== Data for the task

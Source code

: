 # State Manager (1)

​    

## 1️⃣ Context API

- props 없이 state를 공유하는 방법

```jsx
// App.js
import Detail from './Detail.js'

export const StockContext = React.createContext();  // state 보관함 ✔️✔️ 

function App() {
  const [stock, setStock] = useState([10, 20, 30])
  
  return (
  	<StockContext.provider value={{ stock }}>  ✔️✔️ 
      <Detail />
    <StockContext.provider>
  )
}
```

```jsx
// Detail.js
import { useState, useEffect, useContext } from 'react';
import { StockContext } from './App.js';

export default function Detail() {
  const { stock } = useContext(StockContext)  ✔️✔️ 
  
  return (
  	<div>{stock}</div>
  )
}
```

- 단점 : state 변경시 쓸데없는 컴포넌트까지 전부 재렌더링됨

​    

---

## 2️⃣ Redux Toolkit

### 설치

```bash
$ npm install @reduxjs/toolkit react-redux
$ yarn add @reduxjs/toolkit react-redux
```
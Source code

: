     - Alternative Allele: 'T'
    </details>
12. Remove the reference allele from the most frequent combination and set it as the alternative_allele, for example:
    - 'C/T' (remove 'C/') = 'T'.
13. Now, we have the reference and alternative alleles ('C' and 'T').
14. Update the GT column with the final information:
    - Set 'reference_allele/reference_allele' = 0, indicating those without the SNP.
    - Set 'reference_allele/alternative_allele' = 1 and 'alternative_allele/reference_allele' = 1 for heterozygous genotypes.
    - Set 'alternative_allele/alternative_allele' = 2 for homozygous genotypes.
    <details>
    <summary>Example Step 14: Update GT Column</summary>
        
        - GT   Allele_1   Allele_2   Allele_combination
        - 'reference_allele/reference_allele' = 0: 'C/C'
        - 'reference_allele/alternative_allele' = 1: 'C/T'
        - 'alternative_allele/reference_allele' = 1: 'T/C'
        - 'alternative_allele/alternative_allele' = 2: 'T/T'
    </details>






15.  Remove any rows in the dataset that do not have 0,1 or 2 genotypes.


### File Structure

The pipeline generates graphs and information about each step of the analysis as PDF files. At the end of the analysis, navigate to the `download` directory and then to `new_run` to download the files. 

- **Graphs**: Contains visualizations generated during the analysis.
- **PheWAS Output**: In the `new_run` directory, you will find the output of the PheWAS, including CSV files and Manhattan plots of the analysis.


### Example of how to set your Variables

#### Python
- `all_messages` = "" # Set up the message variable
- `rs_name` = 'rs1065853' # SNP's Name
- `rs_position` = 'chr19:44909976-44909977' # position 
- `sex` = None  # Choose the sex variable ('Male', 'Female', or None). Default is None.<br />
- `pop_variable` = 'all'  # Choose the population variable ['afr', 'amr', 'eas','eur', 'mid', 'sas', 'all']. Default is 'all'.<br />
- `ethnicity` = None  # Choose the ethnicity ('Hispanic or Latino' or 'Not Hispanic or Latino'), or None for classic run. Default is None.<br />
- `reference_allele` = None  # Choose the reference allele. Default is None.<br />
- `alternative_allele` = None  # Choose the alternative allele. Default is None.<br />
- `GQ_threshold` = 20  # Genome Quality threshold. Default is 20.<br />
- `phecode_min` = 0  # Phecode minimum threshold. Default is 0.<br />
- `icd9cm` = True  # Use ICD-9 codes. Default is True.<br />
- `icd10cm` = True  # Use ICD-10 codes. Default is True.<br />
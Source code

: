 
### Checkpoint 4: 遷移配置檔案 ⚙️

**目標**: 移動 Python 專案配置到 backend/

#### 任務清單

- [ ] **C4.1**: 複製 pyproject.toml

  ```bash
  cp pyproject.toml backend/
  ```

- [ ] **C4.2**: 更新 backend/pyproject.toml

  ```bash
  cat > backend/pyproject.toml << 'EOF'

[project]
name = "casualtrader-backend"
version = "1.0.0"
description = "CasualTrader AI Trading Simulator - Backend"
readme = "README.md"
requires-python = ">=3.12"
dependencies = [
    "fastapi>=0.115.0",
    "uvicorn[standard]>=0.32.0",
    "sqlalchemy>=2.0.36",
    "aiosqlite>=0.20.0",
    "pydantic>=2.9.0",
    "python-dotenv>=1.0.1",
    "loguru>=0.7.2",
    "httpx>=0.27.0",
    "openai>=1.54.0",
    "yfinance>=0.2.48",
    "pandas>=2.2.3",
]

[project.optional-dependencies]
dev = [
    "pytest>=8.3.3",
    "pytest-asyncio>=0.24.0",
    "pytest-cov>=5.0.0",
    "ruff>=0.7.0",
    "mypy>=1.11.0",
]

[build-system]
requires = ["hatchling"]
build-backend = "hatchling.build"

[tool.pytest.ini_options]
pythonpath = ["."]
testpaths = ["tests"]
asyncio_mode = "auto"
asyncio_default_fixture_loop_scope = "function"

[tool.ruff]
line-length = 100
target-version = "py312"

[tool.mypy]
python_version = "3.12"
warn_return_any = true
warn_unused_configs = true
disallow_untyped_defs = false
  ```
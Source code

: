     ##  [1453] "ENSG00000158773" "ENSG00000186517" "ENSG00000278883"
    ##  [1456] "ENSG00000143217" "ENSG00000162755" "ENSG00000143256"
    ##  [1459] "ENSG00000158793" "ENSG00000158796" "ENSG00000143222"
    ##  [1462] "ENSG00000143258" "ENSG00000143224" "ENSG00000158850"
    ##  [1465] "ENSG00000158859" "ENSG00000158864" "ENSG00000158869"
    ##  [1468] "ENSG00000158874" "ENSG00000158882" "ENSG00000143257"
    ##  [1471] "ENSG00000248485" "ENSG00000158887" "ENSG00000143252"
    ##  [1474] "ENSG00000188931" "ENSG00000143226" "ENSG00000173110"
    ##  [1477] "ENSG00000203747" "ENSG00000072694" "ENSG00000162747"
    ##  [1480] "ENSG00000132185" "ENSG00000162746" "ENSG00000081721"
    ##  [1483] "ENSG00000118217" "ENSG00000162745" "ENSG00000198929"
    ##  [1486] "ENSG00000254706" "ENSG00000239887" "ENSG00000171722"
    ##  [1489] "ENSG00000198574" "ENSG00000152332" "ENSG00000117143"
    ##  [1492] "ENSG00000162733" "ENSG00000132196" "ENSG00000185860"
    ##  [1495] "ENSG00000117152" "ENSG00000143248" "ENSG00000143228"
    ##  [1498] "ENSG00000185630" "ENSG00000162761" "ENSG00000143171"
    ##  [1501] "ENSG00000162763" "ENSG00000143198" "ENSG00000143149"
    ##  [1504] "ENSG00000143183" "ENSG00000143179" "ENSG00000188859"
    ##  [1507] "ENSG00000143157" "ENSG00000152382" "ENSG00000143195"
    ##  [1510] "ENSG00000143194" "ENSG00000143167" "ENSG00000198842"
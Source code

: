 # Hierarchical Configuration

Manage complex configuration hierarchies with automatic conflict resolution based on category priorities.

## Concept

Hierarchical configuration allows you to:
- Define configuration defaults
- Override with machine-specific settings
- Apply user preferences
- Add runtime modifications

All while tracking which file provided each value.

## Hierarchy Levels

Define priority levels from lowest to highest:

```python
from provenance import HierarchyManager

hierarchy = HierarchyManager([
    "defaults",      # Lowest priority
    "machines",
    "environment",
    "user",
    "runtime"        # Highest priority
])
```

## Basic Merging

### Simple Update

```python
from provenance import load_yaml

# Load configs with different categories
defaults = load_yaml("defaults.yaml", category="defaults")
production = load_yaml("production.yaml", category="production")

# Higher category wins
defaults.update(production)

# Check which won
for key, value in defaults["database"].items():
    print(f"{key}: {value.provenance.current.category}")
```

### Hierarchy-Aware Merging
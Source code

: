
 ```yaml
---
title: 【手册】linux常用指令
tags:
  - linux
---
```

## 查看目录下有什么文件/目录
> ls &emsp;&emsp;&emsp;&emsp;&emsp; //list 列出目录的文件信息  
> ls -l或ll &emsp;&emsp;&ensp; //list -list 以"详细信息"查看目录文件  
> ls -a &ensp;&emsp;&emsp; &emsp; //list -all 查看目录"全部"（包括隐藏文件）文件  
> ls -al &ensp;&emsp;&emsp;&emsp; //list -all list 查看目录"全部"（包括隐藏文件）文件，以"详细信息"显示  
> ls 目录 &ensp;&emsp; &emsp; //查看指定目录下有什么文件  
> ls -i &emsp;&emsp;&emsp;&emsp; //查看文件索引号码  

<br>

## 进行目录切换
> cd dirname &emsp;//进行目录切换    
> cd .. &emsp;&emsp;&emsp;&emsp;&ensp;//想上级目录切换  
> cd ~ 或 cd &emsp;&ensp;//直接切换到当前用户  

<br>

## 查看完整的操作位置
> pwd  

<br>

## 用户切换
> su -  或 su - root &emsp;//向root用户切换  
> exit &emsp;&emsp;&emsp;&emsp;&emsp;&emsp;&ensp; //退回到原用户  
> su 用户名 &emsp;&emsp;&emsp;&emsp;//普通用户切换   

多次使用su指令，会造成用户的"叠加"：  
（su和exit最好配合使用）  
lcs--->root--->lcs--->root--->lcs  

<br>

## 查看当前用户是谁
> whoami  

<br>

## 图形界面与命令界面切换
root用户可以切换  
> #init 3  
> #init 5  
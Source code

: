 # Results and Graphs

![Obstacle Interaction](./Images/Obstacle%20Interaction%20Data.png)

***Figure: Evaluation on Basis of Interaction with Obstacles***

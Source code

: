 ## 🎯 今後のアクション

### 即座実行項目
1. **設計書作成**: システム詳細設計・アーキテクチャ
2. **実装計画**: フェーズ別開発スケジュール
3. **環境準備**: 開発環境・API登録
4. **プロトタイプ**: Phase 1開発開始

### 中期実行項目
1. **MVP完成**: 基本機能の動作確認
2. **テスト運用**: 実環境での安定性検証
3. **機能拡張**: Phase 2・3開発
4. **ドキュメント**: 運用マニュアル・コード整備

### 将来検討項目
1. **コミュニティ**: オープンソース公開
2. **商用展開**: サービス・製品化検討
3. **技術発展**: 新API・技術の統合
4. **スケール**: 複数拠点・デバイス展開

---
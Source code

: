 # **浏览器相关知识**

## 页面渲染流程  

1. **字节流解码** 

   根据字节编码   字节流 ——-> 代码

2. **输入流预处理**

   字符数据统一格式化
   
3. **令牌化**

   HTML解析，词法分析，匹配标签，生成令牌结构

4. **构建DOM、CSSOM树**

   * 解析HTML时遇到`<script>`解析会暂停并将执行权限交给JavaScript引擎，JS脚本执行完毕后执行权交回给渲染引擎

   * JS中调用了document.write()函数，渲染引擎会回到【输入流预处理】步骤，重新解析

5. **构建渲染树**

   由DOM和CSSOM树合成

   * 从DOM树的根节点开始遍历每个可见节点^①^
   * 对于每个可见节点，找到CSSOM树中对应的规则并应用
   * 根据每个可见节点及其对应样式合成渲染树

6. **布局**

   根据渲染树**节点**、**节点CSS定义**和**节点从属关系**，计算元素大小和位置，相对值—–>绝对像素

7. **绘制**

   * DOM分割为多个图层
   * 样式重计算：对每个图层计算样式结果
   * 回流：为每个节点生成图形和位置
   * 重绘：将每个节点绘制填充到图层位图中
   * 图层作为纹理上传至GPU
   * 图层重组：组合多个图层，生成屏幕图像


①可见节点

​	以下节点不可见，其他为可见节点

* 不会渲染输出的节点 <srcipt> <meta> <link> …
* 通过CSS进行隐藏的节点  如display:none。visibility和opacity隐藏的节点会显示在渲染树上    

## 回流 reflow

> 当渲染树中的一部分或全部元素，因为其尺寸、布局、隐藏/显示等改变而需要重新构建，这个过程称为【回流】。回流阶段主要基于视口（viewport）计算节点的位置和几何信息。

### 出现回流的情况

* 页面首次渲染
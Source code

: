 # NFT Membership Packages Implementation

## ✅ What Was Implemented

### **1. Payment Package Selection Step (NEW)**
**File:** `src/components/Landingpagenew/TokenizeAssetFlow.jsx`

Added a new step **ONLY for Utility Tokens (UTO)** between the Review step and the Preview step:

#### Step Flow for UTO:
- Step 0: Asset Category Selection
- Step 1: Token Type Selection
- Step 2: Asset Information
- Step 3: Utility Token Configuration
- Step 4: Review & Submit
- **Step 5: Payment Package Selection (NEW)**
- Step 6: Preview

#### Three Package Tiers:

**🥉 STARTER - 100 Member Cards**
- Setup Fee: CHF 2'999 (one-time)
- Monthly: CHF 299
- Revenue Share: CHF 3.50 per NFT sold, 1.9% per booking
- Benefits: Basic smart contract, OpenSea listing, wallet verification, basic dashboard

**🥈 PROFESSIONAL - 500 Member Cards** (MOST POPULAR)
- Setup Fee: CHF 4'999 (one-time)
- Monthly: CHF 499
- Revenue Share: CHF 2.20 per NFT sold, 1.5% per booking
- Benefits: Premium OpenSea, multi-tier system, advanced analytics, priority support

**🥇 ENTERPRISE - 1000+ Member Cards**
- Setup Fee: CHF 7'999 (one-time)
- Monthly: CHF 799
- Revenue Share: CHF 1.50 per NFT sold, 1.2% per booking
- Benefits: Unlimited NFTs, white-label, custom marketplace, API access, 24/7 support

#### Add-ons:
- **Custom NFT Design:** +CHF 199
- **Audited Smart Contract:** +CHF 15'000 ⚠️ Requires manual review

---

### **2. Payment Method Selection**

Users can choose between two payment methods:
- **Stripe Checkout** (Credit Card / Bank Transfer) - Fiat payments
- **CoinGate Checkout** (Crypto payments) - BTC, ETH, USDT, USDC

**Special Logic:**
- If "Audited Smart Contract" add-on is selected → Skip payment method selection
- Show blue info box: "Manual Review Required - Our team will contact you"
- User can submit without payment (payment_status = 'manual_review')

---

====

= Problem to solve =
Up to and including the line that holds "The pipeline generates", reproduce the records above exactly from their first line, and give nothing else.

= Finished task =
Source code

: # State Manager (1)

​    

## 1️⃣ Context API

- props 없이 state를 공유하는 방법

```jsx
// App.js
import Detail from './Detail.js'

export const StockContext = React.createContext();  // state 보관함 ✔️✔️ 

function App() {
  const [stock, setStock] = useState([10, 20, 30])
  
  return (
  	<StockContext.provider value={{ stock }}>  ✔️✔️ 
      <Detail />
    <StockContext.provider>
  )
}
```

```jsx
// Detail.js
import { useState, useEffect, useContext } from 'react';
import { StockContext } from './App.js';

export default function Detail() {
  const { stock } = useContext(StockContext)  ✔️✔️ 
  
  return (
  	<div>{stock}</div>
  )
}
```

- 단점 : state 변경시 쓸데없는 컴포넌트까지 전부 재렌더링됨

​    

---

## 2️⃣ Redux Toolkit

### 설치

```bash
$ npm install @reduxjs/toolkit react-redux
$ yarn add @reduxjs/toolkit react-redux
```
Source code

:     - Alternative Allele: 'T'
    </details>
12. Remove the reference allele from the most frequent combination and set it as the alternative_allele, for example:
    - 'C/T' (remove 'C/') = 'T'.
13. Now, we have the reference and alternative alleles ('C' and 'T').
14. Update the GT column with the final information:
    - Set 'reference_allele/reference_allele' = 0, indicating those without the SNP.
    - Set 'reference_allele/alternative_allele' = 1 and 'alternative_allele/reference_allele' = 1 for heterozygous genotypes.
    - Set 'alternative_allele/alternative_allele' = 2 for homozygous genotypes.
    <details>
    <summary>Example Step 14: Update GT Column</summary>
        
        - GT   Allele_1   Allele_2   Allele_combination
        - 'reference_allele/reference_allele' = 0: 'C/C'
        - 'reference_allele/alternative_allele' = 1: 'C/T'
        - 'alternative_allele/reference_allele' = 1: 'T/C'
        - 'alternative_allele/alternative_allele' = 2: 'T/T'
    </details>






15.  Remove any rows in the dataset that do not have 0,1 or 2 genotypes.


### File Structure

The pipeline generates graphs and information about each step of the analysis as PDF files. At the end of the analysis, navigate to the `download` directory and then to `new_run` to download the files. 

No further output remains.